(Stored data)
++++
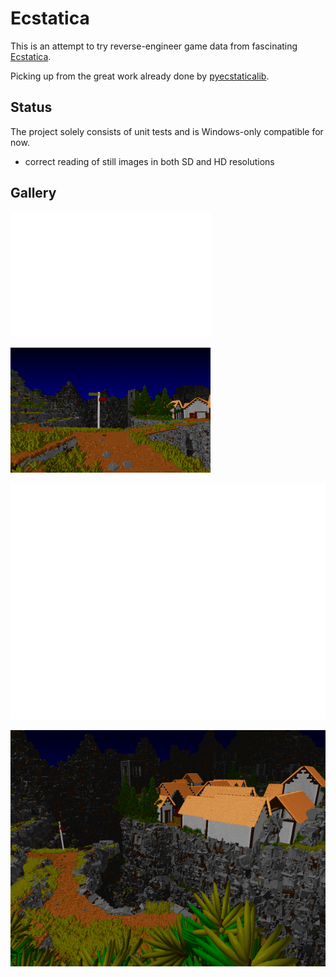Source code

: # Ecstatica

This is an attempt to try reverse-engineer game data from fascinating [Ecstatica](https://en.wikipedia.org/wiki/Ecstatica).

Picking up from the great work already done by [pyecstaticalib](https://github.com/fHachenberg/pyecstaticalib).

## Status

The project solely consists of unit tests and is Windows-only compatible for now.

- correct reading of still images in both SD and HD resolutions

## Gallery

![](.docs\0099-depth-raw.png)

![](.docs\0099-image-raw.png)

![](.docs\0096-depth-rle.png)

![](.docs\0096-image-rle.png)


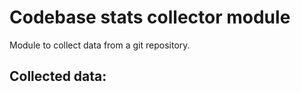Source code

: # Codebase stats collector module

Module to collect data from a git repository.

## Collected data:

###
++++
# [Task goal]
When a line of the entries contains the word "depth", it counts toward the total; reply with that total alone.

# [Your response]
2